No I Don't Mean The Clothing Brand

If I did it would have been a single word.  No, what I refer to today is things being proofed against water, as 'Aqua' is Latin <hack spit> for 'Water' and 'Scutum' is Latin <spit hack> for 'Shield'.  Art!


     Enjoy this depiction of aqua scutum, it being a nuclear-powered atomic umbrella.

     SO, in days of old, when knights were bold, and monkeys chewed tobacco, nobody had heard of the spaceship 'Sulaco'.  They were quite adept at rendering clothing waterproof, on the other hand, because The Allotment Of Eden is gifted with frequent downpours throughout the year.  Anyone who had to work outside, or sailors, required waterproofs, which were fabrics such as linen or wool, treated with melted beeswax or lanolin oil.  Art!


     ART!


     That's better.  

     What else needs occasional waterproofing?

     Exactly!  Tanks!  How clever of you to guess right away.  Yes indeedy.  I am going to poach a picture I created a couple of weeks ago, because I can.  Art!


     These are still from a film clip.  The vehicle you see here is the Tiger I, a barely mobile metal mastodon that weighed 57 tons and was thus far too heavy to cross most European bridges.  The solution?  Issue the first 495 with a waterproofing 'wading' kit that, when applied, allowed it to cross rivers up to 13 PROUD IMPERIAL FEET deep.  Sounds groovy, right?
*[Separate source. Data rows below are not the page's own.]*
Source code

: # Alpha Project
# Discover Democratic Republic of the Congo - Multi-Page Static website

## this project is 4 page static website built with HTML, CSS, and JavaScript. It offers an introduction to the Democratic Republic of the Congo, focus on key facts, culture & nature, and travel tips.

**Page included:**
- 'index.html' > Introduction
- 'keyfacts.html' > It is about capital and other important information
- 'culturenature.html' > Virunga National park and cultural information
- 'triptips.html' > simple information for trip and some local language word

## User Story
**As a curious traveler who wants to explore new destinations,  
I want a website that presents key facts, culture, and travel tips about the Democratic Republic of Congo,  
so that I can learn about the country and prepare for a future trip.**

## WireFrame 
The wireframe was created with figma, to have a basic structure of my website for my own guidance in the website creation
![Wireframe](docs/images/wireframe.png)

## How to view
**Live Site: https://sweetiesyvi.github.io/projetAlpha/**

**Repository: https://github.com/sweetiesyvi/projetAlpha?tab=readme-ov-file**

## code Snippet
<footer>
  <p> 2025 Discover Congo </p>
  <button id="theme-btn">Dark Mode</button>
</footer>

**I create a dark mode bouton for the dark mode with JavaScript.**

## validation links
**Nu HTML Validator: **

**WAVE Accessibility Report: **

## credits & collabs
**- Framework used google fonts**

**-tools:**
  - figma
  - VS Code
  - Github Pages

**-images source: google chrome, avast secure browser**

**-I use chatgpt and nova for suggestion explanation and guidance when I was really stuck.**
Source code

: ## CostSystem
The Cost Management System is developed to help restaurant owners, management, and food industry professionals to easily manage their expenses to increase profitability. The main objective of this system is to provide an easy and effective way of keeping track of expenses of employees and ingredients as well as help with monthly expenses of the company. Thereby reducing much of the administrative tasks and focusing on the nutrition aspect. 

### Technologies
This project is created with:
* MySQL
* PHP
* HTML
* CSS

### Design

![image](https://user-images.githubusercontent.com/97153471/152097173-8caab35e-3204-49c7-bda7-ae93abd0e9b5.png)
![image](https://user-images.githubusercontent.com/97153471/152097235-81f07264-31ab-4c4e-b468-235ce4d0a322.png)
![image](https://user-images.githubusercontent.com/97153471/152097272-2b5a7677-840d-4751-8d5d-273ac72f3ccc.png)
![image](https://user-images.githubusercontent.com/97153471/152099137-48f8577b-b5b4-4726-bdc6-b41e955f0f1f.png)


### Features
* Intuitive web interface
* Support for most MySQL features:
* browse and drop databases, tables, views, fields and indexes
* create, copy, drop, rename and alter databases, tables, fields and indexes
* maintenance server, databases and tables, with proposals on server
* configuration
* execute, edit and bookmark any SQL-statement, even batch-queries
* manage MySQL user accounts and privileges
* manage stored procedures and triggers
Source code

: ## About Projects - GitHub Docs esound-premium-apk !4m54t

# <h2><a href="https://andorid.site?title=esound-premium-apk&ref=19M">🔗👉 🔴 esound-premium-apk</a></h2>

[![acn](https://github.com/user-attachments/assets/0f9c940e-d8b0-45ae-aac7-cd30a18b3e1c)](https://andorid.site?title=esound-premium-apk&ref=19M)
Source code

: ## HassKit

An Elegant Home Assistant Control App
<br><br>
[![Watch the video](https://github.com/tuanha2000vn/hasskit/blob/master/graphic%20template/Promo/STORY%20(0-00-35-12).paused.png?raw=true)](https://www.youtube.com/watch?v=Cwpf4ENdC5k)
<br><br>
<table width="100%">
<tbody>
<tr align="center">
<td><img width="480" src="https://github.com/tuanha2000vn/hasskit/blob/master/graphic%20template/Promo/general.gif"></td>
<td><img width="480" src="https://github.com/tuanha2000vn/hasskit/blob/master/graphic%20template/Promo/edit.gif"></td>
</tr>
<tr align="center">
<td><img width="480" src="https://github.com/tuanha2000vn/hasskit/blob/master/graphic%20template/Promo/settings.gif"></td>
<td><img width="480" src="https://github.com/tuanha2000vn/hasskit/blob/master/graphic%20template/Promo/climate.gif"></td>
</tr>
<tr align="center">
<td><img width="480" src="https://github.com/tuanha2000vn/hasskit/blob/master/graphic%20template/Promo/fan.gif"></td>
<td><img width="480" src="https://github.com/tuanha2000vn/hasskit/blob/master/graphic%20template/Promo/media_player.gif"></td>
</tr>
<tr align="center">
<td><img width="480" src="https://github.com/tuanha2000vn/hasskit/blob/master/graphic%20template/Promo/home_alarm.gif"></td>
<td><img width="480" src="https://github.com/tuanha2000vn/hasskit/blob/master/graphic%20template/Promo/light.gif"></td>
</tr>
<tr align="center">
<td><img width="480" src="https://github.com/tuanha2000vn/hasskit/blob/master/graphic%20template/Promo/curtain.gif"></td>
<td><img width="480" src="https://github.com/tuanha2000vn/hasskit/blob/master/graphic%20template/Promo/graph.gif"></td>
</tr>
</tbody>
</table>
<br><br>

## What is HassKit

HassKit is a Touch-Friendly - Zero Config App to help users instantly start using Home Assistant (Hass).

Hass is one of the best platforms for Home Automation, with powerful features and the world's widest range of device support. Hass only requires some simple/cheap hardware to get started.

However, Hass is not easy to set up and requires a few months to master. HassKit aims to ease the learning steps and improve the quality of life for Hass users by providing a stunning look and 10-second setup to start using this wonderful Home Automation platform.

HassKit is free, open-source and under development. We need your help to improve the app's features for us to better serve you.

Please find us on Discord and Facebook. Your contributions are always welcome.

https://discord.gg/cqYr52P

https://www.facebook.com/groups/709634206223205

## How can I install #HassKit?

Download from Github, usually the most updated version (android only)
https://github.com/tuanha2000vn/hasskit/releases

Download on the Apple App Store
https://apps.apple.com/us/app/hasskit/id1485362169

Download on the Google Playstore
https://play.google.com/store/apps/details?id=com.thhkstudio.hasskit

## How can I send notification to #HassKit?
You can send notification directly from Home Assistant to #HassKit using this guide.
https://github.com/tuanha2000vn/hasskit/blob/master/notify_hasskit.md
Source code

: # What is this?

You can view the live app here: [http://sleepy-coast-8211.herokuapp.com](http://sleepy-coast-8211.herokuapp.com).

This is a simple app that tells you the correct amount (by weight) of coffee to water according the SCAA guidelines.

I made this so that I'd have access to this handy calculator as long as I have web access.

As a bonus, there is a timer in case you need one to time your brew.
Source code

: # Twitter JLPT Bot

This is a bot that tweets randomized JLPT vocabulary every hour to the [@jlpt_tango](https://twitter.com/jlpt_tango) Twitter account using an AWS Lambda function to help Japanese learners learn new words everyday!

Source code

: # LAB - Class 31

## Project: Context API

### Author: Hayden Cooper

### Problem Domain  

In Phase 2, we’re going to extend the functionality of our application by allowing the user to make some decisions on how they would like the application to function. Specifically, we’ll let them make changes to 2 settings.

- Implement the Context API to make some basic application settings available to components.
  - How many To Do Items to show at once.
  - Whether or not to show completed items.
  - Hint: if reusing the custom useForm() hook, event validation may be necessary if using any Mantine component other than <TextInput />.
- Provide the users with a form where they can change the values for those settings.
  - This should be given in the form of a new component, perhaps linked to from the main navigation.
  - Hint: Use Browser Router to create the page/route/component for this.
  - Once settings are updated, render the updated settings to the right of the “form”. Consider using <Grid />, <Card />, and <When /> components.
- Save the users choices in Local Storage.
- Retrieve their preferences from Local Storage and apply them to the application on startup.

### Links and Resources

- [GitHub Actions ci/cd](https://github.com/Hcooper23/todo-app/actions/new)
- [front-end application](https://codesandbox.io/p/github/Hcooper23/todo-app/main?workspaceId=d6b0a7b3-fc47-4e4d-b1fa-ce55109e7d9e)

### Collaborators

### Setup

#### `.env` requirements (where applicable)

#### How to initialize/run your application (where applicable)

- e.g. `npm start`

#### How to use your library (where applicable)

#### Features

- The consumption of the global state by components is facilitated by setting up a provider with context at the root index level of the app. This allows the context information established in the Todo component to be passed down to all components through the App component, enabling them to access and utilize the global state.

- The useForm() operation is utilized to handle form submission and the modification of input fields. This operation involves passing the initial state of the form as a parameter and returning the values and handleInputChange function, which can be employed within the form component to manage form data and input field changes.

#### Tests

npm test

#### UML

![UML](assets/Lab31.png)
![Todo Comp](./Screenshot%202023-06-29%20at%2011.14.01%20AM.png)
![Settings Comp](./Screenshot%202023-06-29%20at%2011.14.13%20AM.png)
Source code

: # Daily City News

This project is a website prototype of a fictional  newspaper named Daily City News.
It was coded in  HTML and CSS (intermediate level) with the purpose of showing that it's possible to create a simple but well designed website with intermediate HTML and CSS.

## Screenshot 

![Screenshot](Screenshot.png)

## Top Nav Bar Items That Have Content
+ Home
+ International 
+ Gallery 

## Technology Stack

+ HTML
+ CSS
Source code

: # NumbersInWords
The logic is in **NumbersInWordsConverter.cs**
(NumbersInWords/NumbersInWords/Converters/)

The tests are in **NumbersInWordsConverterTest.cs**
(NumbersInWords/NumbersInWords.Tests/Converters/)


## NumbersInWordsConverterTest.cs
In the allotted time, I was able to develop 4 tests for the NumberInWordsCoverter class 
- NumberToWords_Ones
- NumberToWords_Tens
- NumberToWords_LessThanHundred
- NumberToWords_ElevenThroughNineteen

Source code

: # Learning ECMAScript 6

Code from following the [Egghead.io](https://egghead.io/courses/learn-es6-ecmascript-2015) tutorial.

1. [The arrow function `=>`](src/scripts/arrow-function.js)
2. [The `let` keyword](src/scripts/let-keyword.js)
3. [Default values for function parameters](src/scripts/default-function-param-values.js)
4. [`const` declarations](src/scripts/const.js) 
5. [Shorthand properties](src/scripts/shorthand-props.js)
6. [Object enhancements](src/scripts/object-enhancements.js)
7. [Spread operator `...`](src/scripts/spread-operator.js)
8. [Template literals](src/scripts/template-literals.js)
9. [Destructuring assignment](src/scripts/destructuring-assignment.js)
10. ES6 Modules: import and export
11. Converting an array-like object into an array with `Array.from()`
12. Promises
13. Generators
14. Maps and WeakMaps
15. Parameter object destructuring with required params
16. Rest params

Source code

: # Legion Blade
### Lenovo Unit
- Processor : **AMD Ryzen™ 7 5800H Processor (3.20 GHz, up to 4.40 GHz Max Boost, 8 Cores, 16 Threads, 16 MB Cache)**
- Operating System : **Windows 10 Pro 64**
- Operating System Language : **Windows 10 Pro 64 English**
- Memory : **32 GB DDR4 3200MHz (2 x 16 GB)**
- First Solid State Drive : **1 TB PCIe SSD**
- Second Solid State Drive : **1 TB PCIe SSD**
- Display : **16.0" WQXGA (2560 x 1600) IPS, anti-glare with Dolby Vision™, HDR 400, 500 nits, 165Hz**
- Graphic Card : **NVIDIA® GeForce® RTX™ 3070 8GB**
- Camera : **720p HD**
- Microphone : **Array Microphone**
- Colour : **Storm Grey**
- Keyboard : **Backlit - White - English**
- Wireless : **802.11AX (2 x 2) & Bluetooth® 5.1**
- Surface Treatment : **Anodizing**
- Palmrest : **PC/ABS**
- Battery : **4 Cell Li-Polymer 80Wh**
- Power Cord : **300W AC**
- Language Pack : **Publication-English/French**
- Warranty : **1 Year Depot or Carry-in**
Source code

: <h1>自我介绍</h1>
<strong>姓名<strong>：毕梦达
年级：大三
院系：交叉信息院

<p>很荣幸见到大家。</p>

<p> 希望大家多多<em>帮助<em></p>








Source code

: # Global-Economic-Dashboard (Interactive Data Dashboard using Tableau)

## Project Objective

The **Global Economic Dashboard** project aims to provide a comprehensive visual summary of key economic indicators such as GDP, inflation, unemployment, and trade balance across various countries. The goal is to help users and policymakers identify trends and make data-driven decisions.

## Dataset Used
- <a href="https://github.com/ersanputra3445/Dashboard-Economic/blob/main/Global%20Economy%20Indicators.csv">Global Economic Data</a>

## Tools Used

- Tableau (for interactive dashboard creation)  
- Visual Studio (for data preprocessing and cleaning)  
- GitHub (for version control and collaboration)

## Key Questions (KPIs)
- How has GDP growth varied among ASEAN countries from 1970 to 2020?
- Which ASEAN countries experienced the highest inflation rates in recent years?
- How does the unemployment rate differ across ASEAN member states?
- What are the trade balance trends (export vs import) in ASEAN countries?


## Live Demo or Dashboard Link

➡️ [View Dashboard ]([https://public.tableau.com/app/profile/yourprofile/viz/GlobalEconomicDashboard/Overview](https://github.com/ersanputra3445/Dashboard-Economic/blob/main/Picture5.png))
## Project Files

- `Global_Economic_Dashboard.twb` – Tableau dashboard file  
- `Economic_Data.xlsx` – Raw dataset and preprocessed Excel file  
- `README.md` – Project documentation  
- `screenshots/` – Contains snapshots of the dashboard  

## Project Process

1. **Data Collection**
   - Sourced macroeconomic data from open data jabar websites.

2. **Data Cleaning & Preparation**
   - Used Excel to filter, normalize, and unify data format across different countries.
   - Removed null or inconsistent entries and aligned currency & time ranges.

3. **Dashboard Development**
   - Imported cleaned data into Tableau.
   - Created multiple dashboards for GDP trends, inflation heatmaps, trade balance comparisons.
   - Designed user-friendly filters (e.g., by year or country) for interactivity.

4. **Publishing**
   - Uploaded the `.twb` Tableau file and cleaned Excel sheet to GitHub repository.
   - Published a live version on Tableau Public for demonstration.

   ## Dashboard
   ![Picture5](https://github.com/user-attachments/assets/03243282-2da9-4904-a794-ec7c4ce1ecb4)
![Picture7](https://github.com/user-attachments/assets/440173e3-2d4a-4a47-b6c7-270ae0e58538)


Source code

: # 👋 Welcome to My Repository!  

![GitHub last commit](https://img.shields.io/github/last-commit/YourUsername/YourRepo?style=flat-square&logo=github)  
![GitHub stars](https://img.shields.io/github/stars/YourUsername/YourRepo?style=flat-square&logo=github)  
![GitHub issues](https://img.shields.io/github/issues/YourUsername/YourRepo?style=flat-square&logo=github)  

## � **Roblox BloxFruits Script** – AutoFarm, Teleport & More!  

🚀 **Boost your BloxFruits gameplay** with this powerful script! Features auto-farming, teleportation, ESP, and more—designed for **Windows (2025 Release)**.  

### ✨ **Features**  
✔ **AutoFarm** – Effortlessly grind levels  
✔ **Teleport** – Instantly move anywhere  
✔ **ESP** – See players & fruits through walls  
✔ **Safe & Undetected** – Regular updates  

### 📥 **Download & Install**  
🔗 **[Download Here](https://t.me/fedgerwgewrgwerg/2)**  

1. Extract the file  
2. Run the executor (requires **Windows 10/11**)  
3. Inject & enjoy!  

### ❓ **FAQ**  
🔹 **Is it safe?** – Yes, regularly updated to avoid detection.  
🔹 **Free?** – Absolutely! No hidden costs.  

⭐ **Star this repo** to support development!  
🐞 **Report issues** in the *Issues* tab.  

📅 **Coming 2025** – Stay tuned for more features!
     Not so fast!  All the hatches, vision ports and engine louvres needed to be sealed, with a large inflatable rubber tube proofing the turret ring, as well as the erection of an 8 foot snorkel tube over the commander's cupola to allow for the ingress of air.  Art!


     Such a process took 30 minutes to manage, and used lots of rubber, of which the Teutons were desperately short, so they did away with the kit in mid-1943, after which they could only ford bodies of water up to 6 1/2 feet.  My guess is that Naughty Hans* was sent to walk across the river bed and if it didn't go over his head, they followed him with the tank.  Art!


     I've put up this illo as the one to port incorrectly shows what might be a Comet, not a Churchill, and the starboard illo is of a Churchill, but the wrong kind as it's an AVRE model - Armoured Vehicle Royal Engineers.  Art!


     A Mk VII, the type that Foley commanded a troop of.  Actually, looking closer, this one has a flame-gun in the hull, instead of the usual machine gun.  ANYWAY AGAIN from this picture you can appreciate all the hatches there were on such a vehicle.  Foley's crew had to waterproof the tank prior to D-Day, which they did by laying explosive 'det cord' underneath the waterproof sealant around the turret and hatches.  The cord was wired to an ignition switch in the hull front.  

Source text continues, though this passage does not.